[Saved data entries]
═══
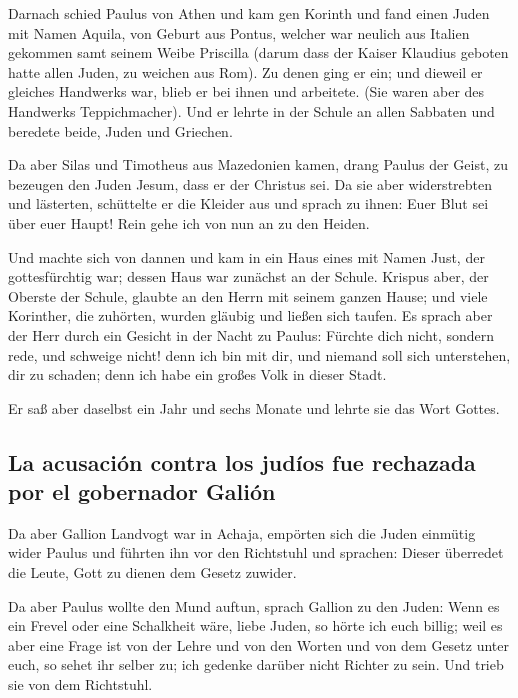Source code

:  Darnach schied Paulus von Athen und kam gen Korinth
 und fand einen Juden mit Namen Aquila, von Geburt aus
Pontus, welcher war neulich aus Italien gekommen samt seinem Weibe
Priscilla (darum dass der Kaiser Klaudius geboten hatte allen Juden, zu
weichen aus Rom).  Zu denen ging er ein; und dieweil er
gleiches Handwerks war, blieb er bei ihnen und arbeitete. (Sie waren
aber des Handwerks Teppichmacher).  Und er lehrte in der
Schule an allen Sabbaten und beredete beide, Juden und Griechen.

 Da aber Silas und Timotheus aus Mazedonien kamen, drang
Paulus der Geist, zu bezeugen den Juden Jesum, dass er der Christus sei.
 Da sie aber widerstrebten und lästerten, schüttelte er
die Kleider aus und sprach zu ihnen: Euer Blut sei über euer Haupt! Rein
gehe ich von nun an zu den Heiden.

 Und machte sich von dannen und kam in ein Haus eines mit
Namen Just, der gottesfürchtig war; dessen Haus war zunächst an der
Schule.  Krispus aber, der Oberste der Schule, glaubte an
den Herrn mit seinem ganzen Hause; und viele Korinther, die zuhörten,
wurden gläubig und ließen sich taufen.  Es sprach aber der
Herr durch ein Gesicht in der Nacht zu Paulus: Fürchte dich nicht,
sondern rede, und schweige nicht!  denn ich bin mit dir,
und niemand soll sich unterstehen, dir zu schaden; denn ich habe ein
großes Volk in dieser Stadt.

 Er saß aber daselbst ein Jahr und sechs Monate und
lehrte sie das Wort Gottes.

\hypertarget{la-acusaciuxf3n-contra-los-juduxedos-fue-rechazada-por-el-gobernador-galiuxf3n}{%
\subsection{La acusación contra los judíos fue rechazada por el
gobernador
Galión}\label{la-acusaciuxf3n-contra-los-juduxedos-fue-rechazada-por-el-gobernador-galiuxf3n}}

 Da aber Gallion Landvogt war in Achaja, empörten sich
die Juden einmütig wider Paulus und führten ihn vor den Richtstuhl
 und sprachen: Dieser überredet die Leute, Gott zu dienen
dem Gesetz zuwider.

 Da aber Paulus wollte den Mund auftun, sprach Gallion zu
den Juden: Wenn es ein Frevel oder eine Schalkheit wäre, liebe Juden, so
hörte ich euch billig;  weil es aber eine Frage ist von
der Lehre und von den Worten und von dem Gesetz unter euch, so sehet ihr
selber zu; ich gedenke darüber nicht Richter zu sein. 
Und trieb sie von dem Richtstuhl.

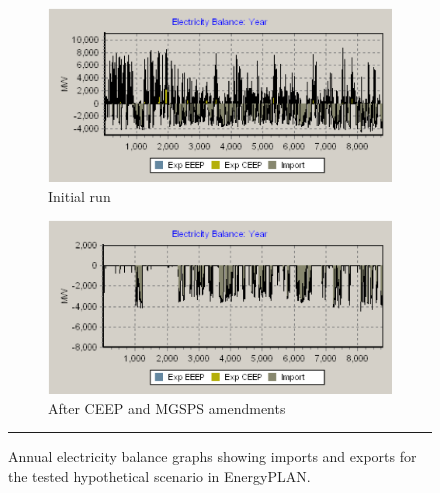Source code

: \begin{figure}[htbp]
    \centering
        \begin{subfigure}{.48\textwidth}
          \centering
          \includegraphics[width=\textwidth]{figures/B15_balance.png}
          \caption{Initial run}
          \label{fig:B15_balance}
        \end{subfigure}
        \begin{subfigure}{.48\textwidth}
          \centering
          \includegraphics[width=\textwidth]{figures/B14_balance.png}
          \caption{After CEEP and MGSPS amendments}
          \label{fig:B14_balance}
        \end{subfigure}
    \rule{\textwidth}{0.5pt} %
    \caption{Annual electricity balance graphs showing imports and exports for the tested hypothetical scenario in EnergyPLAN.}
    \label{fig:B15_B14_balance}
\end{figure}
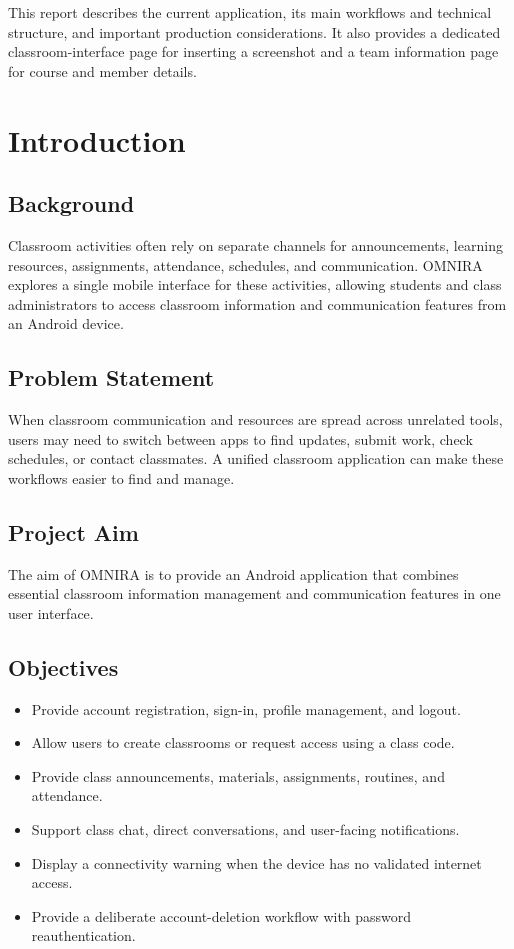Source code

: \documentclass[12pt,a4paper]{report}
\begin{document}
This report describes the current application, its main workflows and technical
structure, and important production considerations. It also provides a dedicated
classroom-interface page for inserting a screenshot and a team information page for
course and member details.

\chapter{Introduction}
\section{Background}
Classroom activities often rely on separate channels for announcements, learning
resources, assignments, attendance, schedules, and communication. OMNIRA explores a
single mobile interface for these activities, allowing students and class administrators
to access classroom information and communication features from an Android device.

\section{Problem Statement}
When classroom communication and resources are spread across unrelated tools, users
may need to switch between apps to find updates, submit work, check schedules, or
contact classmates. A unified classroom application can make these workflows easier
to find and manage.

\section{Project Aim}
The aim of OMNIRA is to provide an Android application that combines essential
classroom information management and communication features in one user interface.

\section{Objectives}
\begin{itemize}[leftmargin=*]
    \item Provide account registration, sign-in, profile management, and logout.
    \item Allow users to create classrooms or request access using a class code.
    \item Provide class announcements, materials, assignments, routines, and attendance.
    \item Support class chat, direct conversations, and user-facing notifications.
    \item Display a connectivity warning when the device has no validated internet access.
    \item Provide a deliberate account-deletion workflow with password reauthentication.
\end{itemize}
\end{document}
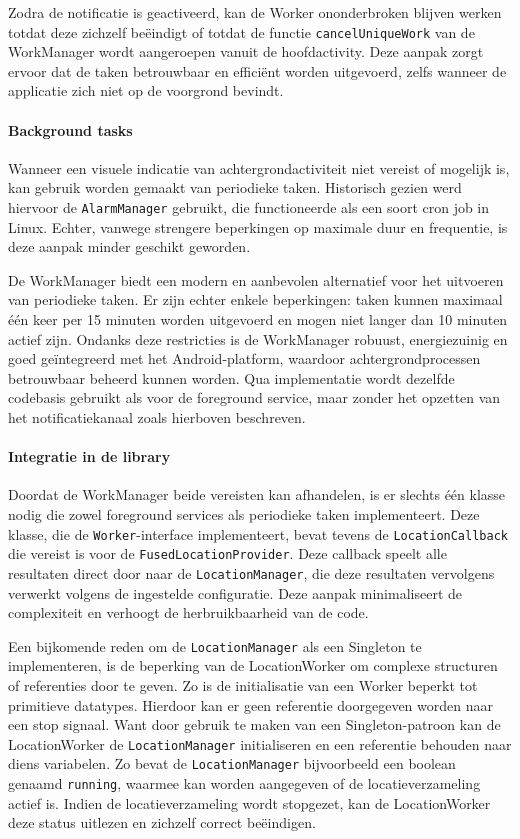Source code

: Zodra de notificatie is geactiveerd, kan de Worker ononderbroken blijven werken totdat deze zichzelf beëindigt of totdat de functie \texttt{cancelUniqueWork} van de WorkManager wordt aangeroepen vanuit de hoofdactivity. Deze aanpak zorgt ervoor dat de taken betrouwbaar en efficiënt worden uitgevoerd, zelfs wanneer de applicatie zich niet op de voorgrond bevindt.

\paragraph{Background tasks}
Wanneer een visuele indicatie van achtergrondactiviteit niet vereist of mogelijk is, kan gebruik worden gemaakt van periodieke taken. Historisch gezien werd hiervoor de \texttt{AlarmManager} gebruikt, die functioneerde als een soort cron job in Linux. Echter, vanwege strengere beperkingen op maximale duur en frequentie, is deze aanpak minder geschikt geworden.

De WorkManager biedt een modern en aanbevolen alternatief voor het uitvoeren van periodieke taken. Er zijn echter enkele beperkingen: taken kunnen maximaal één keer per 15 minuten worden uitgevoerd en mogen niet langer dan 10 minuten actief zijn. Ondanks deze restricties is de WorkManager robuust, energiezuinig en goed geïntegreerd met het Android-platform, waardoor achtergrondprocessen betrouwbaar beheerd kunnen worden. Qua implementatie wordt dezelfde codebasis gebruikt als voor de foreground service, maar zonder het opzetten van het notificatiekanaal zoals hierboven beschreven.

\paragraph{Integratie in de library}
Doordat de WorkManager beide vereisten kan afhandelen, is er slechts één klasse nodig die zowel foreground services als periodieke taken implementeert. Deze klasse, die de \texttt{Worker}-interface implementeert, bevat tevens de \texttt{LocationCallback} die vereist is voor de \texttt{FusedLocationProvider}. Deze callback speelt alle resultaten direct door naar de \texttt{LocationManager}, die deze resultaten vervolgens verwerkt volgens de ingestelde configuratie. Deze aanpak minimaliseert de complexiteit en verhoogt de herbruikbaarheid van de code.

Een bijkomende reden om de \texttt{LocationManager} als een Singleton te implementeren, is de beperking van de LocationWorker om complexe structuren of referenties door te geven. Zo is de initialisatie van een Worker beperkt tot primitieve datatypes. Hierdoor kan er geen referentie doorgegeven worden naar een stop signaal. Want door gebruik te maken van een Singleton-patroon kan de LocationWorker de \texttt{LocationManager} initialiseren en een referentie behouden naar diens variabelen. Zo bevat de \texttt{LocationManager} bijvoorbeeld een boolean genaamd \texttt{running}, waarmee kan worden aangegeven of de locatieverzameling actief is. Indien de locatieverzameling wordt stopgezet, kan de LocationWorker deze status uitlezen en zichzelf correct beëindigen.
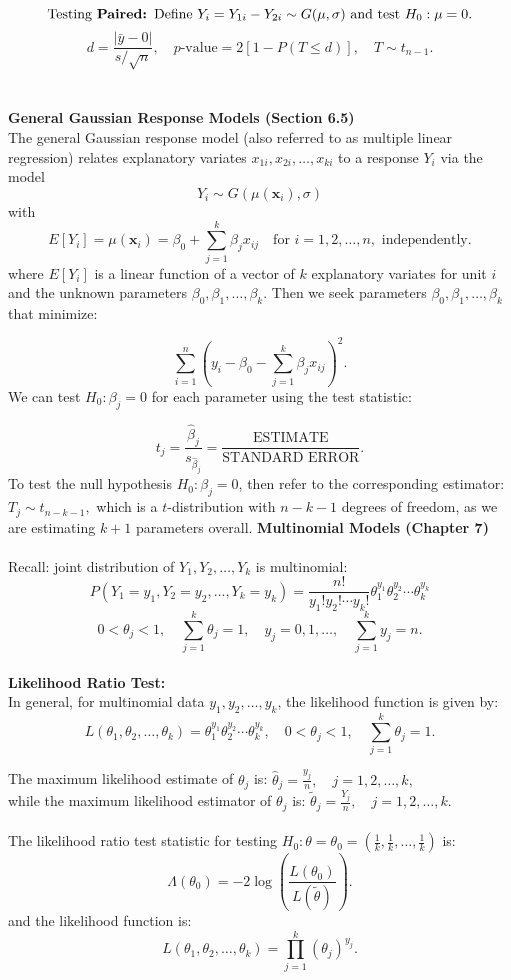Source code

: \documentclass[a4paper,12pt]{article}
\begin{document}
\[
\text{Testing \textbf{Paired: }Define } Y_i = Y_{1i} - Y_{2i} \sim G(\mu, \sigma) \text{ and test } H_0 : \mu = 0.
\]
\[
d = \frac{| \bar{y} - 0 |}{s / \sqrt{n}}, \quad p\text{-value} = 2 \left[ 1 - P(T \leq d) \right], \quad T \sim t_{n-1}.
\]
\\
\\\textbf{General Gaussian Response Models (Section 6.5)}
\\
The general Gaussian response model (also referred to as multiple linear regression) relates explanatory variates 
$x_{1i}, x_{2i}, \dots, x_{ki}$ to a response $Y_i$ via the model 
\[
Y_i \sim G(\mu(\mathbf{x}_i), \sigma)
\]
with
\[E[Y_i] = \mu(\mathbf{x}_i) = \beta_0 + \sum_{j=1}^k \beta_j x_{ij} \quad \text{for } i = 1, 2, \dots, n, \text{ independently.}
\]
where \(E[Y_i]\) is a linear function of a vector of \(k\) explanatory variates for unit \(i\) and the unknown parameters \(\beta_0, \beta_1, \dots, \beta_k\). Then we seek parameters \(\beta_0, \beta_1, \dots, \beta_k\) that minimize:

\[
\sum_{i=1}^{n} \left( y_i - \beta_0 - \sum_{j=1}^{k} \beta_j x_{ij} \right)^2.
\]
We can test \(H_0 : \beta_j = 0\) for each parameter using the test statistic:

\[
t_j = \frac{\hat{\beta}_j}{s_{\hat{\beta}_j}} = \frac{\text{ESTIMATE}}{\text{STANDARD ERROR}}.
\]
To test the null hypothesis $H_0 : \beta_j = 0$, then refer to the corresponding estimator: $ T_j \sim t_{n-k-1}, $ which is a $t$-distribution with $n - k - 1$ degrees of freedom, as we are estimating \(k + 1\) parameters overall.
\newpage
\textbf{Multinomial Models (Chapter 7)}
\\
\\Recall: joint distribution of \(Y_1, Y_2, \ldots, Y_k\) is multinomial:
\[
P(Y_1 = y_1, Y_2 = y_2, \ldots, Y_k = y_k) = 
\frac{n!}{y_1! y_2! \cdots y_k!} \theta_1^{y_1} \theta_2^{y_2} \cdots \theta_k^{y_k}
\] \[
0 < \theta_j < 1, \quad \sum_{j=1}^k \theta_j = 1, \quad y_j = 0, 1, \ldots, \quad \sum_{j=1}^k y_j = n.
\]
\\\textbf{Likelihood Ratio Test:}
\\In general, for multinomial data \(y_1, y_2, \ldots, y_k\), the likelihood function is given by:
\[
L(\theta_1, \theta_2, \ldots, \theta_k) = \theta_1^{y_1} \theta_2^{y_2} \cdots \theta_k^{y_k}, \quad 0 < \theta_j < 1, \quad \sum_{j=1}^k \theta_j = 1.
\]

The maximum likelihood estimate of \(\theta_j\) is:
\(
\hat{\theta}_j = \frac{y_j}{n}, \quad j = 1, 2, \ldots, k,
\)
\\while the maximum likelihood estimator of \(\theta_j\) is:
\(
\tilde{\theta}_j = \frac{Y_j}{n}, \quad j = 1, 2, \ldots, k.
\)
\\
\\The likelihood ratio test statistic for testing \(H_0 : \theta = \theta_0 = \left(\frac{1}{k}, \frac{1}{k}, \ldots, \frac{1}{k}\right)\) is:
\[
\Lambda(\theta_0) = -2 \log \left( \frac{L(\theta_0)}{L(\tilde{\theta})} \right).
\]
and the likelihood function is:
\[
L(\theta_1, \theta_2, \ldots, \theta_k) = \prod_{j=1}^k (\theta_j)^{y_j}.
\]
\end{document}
═══
◆ **What to produce**
Transcribe, exactly and without additions, the lines of the records above, beginning with the line that contains "routines, and attendance." and ending with the line that contains "validated internet access.", both included.

◆ **Task solution**
    \item Provide class announcements, materials, assignments, routines, and attendance.
    \item Support class chat, direct conversations, and user-facing notifications.
    \item Display a connectivity warning when the device has no validated internet access.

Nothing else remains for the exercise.